Are there beings in Tolkien’s work who don’t place importance on objects?

Well – yes.

“Little she knew of or cared for towers, or rings, or anything devised by mind or hand, who only desired death for all others, mind and body, and for herself a glut of life, alone, swollen till the mountains could no longer hold her up and the darkness could not contain her.”

“If he were given the Ring, he would soon forget it, or most likely throw it away. Such things have no hold on his mind.”

“But Aule the Maker said: ‘Be not hasty! We ask a greater thing than thou knowest.’”

Shelob, Tom Bombadil, Yavanna: the characters who don’t seem to understand the power of material objects are all Maiar or Valar. (I’m assuming Shelob is at least part-Maiar, given that she is the child of Ungoliant, who definitely is Maia.) We can go further: none of the Valar are strongly associated with any kind of material object, save perhaps Aule’s hammer, which crops up perhaps twice. We also never see Aule the Maker actually making anything specific. The first symptom of the ending of the bliss of Valinor is the wholesale forging of swords and shields by the Noldor, and the Silmarils aren’t very good for it either – in fact, despite their holiness, none of the Silmarils actually end up in Valinor. The point is that there seems to be a distinction between the immortals, the Valar and the Maiar, who couldn’t care less about owning stuff, and the races of Middle-earth, who will actually literally die to get their stuff back. Frodo has to give up his home and everything he owns when he leaves Middle-earth for Valinor; more pertinently, the last departure of the Elves from Middle-earth comes about as a result of the failure of the power of material goods: the Three Rings. It’s important to note that neither of these events is an entirely joyous one: the Elves in particular are jolly sad to be leaving the world. So the importance of material possessions to the people of Middle-earth isn’t just a sort of Christian indictment on the flawed nature of the world; it’s a trait which is actually basically intrinsic to existing in this world.

We’ve noted that possessions aren’t, in Tolkien’s worldview, morally good; nor are they morally evil. Instead, I think, we’re supposed to take a character’s relationships with objects as an index of their relationship with the world; that is, for Tolkien, created objects, midway between external nature and internal personhood, are how people access and understand the world.
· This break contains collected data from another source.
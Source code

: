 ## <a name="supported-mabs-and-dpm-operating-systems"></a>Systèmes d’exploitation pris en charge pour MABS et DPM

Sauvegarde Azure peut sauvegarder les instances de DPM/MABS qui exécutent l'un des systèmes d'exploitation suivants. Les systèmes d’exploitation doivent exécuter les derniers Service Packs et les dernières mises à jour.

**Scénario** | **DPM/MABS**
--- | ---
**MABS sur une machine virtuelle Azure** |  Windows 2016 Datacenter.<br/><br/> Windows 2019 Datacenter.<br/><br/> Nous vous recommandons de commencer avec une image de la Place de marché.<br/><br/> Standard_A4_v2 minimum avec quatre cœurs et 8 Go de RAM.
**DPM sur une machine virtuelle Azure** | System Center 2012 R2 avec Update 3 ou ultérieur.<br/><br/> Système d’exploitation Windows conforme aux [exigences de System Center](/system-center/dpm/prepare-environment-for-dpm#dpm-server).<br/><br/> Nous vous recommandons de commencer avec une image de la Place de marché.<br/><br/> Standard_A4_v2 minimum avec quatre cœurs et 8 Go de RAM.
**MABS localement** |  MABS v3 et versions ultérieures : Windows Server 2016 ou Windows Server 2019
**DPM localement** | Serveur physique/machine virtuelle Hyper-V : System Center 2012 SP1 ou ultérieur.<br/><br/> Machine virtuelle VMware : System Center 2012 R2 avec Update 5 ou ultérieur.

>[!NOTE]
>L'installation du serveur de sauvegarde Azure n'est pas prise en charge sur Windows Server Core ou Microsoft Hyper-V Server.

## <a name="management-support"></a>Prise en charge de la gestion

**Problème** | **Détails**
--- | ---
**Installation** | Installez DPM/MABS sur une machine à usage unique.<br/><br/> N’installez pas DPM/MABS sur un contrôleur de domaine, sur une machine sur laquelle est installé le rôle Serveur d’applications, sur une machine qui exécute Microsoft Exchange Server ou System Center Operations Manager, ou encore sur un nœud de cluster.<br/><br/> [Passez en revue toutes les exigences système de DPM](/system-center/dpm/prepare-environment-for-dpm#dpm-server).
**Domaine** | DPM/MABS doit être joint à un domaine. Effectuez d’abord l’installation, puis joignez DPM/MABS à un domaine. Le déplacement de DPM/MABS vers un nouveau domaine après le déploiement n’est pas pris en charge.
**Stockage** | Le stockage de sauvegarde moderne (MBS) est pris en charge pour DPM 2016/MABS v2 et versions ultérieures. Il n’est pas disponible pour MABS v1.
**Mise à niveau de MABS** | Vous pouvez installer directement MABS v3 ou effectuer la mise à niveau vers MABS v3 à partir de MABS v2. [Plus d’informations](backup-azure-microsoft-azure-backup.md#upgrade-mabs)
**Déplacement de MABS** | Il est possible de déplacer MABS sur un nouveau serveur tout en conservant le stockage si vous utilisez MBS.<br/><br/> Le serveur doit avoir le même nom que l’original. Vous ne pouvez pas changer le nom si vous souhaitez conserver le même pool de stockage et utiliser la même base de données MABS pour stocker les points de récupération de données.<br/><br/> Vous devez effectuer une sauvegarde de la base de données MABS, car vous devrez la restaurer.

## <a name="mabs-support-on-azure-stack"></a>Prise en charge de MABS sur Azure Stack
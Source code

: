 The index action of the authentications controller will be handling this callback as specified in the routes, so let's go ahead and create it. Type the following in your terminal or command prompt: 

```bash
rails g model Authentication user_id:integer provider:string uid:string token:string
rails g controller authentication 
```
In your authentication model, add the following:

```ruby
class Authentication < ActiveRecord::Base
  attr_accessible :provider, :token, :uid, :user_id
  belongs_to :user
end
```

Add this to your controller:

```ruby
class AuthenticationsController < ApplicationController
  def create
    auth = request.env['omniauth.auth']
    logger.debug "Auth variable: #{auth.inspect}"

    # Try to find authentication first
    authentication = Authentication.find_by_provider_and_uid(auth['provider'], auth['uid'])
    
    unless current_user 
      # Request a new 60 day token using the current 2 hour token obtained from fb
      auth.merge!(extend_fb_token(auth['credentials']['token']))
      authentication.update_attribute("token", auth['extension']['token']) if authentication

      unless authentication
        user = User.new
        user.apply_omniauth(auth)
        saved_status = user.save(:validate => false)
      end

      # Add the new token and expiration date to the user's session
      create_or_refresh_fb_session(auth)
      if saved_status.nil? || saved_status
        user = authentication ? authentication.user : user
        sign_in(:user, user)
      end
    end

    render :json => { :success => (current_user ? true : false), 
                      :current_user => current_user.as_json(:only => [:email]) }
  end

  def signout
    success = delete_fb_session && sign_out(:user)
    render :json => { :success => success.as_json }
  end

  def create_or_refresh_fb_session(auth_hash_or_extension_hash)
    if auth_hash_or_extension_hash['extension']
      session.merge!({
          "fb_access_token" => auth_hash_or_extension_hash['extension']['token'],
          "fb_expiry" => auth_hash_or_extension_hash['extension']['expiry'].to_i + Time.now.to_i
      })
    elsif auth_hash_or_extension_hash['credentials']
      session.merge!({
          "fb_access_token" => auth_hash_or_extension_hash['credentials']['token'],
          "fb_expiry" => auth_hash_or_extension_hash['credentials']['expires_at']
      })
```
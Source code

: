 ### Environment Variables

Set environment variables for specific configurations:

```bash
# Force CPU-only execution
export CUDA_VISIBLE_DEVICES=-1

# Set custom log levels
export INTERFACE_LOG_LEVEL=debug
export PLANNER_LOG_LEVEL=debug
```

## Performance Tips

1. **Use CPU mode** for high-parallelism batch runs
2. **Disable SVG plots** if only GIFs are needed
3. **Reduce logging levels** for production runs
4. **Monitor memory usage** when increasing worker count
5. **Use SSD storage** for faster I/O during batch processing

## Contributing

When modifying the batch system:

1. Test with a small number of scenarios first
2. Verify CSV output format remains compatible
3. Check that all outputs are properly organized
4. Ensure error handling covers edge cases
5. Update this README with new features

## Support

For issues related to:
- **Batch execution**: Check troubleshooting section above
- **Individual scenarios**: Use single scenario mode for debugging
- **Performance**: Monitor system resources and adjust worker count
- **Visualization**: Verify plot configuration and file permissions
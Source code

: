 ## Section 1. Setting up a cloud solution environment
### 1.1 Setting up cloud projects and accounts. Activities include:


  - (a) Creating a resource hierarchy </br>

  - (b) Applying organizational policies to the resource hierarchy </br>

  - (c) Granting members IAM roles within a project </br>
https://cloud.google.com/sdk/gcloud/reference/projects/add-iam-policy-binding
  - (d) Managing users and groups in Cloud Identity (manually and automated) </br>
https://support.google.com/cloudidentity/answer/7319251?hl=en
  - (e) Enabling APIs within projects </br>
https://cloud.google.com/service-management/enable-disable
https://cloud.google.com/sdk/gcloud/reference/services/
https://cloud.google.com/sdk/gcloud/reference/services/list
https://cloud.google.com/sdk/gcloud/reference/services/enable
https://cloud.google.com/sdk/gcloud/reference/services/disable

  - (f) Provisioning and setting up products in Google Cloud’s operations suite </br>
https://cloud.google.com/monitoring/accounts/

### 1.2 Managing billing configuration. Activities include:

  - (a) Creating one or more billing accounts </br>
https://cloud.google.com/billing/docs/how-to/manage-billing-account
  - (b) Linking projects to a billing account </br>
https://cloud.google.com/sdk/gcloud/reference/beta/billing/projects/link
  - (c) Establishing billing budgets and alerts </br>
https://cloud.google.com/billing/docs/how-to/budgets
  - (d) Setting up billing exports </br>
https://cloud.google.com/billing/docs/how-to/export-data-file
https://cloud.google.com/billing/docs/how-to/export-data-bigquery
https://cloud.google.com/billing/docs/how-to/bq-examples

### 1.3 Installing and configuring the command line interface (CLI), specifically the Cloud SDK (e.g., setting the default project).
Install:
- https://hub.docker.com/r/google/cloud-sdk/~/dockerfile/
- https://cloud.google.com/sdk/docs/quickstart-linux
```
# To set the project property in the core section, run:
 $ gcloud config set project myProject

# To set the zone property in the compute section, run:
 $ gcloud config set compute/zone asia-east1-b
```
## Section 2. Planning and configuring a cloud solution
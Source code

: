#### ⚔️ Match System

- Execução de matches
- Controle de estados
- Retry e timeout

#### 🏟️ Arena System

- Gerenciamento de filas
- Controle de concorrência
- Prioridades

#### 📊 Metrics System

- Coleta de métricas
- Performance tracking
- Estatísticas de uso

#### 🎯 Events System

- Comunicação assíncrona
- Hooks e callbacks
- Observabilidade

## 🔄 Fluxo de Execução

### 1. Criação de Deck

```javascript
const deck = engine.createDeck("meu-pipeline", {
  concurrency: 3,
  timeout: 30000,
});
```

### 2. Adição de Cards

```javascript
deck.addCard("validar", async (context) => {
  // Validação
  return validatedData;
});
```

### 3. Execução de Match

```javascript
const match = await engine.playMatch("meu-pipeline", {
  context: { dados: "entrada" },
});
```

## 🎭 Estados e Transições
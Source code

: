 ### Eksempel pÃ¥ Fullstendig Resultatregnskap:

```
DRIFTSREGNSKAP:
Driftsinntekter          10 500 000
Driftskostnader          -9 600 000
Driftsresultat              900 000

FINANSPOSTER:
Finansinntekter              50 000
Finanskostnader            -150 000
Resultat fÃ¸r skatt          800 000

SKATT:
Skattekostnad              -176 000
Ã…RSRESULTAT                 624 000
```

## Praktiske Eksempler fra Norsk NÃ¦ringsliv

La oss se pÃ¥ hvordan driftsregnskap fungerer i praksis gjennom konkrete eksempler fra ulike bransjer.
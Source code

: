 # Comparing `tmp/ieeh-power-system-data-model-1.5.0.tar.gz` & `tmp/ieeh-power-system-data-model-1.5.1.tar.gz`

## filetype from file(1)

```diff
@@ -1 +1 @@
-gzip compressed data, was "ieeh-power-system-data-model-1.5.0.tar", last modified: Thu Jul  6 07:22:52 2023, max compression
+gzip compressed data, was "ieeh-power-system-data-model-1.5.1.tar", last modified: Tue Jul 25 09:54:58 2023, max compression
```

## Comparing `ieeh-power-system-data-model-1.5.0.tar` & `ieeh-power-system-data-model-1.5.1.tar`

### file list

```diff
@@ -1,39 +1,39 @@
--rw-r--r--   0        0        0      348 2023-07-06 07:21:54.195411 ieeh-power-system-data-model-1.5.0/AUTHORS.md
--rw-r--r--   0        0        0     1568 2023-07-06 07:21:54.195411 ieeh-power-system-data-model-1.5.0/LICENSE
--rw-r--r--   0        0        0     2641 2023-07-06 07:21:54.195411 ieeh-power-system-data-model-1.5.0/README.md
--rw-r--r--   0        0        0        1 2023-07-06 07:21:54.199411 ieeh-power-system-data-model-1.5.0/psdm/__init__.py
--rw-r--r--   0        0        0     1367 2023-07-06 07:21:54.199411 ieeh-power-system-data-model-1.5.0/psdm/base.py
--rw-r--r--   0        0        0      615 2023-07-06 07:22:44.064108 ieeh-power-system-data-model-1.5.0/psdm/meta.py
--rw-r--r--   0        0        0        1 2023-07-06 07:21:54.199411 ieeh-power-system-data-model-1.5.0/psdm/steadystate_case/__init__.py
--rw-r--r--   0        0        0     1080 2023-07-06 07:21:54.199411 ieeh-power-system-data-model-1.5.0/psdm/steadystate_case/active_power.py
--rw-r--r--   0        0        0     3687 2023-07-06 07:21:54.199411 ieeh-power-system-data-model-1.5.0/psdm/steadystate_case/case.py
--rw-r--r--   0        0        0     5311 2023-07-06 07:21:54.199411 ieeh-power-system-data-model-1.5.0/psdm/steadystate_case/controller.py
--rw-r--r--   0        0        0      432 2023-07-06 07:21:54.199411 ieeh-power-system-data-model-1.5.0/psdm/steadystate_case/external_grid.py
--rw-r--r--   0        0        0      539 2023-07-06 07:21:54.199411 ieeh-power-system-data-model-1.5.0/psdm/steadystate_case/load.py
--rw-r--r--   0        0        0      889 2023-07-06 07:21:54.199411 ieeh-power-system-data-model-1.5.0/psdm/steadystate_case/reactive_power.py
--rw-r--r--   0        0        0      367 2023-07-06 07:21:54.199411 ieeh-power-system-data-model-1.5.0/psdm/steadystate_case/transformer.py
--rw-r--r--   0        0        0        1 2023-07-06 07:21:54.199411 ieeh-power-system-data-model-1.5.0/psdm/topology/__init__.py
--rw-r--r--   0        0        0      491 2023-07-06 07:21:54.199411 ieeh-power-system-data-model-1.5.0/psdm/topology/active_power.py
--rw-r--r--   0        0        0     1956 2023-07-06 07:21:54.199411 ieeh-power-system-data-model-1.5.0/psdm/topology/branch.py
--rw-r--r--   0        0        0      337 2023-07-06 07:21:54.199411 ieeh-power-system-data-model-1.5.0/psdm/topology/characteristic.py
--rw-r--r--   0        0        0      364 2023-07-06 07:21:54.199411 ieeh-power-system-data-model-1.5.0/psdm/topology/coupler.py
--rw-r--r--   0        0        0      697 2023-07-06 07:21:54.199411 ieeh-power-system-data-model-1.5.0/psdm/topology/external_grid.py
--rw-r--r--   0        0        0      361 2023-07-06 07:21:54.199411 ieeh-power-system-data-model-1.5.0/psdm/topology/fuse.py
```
So the transferral of the Elfstone from Arwen to Aragorn signifies a decision to commit, a choice to become mortal; Frodo’s attack on Shelob with the phial of Galadriel is an act of defiance, a symbol of strength; Bilbo’s trading away of the Arkenstone, as well as showing a canny awareness of what objects mean under this system, performs his understanding of friendship and peace as something greater than dragon-treasure. (We note, however, that he’s still perfectly happy to take two chests of gold and silver home with him.)

I think we can link this with Tolkien’s thoughts about art, or, more specifically, about story and song. Arda, after all, is made by song; and can anyone tell me what really happened when the Ents came to Isengard? Or when Aragorn led the Dead to Pelargir? No; because we don’t see these things; we are told them, and we have to trust the tellers because it’s the only way we can make sense of the tale, of Tolkien’s world. Aragorn’s singing of part of the Lay of Leithian foreshadows his marriage to Arwen; Sam’s song in the orc-tower of Cirith Ungol wakens Frodo to hope and rescue; parts of the Ride of the Rohirrim are told in alliterative verse lifted straight from Old and Middle English. I hope you can see what I am getting at here: art – including narrative and including made objects like the Ring and Frodo’s mithril-coat – is how we interpret and interact with the world. So it is true, for Tolkien, literally true, that at some level Frodo and Bilbo’s possession of coat and Ring is part of their character; because it is through that which is created that we experience and understand both ourselves and the world which is not ourselves.

And that, Constant Reader, is what I got from this year’s Tolkien Reading Marathon.